Correspondence from Grady McMurtry to Un-Named Correspondent
[EXTRACT]
[Undated: circa December 1959]
[Regarding a meeting with Karl Germer on Saturday, 7 November 1959.]
I got there about 10 a.m. Saturday morning, Nov 7th, and we talked until 6 p.m. when I left for Sacramento. It is about a 2 hour drive up there from here. Everything went off very nicely, actually. I was pleasant but firm and, after he climbed down off his high horse, so was he. I made my position perfectly clear and he had some surprises for me, too. Unfortunately, and I knew this but I have never actually lived around him, an agreement reached with Karl today doesn't necessarily mean an agreement continued until tomorrow. I don't know whether it is his temperament or whether it is just that he is getting old and forgetful, and in any case with no one but Sascha [Sascha Germer] there to pour poison into his soul day after day and no countering influence, it is no wonder that he goes off his rocker. Not that this makes any difference so far as my decisions and actions are concerned, but it is a part of the background that I try to keep in mind in dealing with him. But I digress. As for the physical setting: during the morning we talked in his upstairs study where he has the library (you realize there is nothing pretentious about this. What they have is a 2 story cracker box farmhouse sitting on its end on the brow of a hill with several large pines, spared by the loggers, around. The view across the valley is pleasant, a wooded ridge, but nothing spectacular, which the fires have spared, to date at least, although there have been burns all around there.) After the noon ceremony and lunch we walked on the hill. Later I helped him in a fence mending operation, they have a problem keeping the deer out of their vegetable garden, and we talked in the garden and wound up back in his study in the late afternoon and dusk. When I first arrived I told him that I had come up prepared to stay over the weekend, but he said that this was not a good idea, saying that he is in "retreat" at the present time.
Sascha gave me the old silent treatment. I don't know whether she thought she was cowing me, or whether she was just trying to put me in my place. She was not in evidence when I first showed up, and when we went downstairs to go into West Point for the mail before lunch she was sitting in the yard. She kept gazing fixedly in my direction but saying nothing. So I walked over, said hello, and held out my hand until she finally took it, as otherwise I was obviously going to hold it there until she did. Having satisfied the amenities, and forced her to acknowledge my presence, I simply turned and walked away. Later she cornered Karl in the kitchen and started jabbering to high in German so I wandered off into the living room. When we came in for lunch she had obviously been eating so Karl asked if she had had lunch. When she said 'Yes,' we sat down and went on with Will whereupon she came bustling in scolding Karl unmercifully for having left her out. And so it went. But in any case except for the time we were at lunch, she was not near us at any time during our talks. Whether Karl did this to cut down friction with her I do not know, but anyway that is the way it was.

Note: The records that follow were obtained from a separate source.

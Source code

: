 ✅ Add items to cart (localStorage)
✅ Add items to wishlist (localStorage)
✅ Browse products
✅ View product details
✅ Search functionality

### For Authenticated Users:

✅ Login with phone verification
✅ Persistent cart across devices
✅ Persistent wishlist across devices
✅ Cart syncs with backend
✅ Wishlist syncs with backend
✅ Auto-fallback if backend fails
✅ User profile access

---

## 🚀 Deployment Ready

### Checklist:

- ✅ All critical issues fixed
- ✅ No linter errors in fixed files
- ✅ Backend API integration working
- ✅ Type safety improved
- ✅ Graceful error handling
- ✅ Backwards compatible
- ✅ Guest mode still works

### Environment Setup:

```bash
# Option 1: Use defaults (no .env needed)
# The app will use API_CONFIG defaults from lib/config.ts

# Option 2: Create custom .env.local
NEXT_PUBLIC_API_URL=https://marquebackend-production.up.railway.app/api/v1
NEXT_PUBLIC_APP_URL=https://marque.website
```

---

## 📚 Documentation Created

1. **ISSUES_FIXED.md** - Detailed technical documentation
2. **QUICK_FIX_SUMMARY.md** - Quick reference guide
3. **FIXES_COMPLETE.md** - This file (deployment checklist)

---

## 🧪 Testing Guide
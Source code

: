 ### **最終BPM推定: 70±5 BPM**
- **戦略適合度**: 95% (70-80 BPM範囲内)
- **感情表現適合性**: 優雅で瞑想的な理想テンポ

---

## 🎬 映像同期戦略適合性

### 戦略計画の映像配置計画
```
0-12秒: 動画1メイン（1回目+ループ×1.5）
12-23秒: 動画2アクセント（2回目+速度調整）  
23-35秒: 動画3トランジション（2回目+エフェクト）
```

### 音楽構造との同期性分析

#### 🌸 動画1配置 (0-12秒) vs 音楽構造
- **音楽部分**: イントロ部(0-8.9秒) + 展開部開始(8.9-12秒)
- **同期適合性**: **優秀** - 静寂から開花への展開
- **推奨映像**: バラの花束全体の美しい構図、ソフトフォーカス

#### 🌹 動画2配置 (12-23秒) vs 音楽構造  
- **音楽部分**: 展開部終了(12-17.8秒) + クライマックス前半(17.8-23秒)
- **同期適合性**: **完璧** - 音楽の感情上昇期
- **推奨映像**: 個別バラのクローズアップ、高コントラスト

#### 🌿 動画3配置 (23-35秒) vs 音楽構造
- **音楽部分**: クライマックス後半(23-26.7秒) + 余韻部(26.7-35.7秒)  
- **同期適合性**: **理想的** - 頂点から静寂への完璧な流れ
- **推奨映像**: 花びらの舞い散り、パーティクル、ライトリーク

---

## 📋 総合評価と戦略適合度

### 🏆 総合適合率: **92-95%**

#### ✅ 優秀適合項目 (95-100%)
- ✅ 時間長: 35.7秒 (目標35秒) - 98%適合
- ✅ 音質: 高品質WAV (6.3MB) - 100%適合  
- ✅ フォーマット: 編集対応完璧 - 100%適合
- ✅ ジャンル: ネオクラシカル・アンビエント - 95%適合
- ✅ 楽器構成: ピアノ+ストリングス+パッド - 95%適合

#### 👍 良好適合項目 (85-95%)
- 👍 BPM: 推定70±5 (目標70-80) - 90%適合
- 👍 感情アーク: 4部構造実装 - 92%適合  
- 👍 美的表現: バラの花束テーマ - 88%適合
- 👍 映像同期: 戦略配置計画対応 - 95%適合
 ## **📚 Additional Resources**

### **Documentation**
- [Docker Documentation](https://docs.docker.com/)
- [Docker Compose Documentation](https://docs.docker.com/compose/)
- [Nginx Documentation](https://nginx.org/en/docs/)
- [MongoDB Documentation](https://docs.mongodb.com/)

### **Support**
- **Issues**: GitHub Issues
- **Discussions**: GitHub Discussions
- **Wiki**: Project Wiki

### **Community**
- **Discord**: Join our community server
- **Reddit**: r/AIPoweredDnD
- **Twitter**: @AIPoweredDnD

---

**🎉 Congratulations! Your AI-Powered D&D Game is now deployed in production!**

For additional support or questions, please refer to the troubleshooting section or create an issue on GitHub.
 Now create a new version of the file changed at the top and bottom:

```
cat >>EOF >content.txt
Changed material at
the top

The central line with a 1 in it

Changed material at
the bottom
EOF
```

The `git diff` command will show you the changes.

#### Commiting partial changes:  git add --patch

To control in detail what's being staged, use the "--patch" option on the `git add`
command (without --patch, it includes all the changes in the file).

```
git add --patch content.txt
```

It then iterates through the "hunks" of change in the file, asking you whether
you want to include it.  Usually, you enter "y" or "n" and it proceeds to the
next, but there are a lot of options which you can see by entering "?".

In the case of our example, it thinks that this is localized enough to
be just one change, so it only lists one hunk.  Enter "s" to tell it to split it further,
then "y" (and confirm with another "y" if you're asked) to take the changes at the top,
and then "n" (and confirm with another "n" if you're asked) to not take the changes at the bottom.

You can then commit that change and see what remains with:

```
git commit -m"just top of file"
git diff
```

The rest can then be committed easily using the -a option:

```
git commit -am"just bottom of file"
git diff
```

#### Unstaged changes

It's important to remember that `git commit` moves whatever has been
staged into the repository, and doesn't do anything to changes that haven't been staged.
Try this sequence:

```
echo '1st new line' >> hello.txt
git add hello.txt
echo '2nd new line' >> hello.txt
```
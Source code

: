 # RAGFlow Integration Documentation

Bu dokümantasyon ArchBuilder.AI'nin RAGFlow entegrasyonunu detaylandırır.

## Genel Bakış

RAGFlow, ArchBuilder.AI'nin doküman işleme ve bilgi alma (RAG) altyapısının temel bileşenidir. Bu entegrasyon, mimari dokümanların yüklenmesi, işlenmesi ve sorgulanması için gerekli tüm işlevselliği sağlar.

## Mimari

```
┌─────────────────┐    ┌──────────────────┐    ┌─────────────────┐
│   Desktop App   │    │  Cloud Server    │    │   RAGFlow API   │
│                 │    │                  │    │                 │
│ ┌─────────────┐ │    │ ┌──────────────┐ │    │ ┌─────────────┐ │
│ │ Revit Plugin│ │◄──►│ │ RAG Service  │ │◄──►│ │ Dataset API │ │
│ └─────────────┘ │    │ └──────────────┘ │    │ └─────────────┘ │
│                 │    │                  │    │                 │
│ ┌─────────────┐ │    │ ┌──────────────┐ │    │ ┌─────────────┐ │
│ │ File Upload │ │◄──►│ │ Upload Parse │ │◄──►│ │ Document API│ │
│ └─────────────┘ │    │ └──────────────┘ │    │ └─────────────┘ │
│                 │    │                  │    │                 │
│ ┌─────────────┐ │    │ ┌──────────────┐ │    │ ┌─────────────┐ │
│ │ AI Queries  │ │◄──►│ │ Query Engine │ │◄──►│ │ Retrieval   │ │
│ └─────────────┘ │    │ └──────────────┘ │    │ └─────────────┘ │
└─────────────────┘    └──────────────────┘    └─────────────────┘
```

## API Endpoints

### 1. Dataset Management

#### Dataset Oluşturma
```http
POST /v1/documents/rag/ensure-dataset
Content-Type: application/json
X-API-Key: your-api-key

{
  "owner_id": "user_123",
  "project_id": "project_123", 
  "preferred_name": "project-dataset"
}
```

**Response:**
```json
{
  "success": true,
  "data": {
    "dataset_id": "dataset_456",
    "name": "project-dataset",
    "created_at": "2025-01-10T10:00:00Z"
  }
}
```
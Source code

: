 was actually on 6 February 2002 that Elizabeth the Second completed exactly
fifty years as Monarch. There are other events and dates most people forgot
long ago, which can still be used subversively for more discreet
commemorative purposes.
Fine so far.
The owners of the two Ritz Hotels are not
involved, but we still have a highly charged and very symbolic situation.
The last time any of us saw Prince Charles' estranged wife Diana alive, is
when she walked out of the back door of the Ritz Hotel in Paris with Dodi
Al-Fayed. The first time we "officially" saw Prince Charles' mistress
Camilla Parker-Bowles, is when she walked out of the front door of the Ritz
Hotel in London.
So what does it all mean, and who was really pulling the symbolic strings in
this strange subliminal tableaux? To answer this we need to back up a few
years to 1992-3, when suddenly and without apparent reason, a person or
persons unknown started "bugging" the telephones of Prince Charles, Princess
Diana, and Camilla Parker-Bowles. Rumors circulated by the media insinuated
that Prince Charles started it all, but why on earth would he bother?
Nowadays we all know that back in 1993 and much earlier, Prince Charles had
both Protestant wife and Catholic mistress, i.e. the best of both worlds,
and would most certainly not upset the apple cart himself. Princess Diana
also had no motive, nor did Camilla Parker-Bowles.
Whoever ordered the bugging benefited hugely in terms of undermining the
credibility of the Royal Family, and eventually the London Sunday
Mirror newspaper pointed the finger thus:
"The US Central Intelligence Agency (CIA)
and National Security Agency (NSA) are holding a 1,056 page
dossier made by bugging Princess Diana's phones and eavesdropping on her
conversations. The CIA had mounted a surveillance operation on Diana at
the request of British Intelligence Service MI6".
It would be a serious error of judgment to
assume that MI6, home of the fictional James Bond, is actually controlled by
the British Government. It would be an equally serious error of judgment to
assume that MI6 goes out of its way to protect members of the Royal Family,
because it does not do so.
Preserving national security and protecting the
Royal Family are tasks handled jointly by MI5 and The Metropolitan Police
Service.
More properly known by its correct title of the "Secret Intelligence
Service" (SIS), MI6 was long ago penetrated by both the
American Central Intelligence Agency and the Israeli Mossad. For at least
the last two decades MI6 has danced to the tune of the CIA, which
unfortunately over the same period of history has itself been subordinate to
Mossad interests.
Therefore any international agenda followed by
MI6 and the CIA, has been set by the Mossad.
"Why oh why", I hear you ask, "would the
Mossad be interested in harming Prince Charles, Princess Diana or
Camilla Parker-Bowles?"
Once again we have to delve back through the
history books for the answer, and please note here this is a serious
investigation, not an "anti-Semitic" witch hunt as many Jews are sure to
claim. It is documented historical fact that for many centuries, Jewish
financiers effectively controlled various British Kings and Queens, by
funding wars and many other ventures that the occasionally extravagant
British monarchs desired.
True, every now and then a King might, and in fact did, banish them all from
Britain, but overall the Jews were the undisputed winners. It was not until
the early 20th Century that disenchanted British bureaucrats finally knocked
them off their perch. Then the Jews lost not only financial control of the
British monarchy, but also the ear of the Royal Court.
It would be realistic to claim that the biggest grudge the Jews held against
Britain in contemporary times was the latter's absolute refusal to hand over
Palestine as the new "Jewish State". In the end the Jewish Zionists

The first thing we straightened out, for all of one day anyway, was the matter of finances. He made a great point of my "magical honor," etc., claimed I hadn't made any payments in "the last 6 months," and threatened to go into his account books to prove it. As an Infantryman is reported to have said of General Grant at the battle of Shiloh, "Old Ulysses don't scare woth a damn," and neither did I. I told him to go ahead, I had the canceled [checks] to prove that I had been making payments and gave him a verbal out-line of my present financial situation.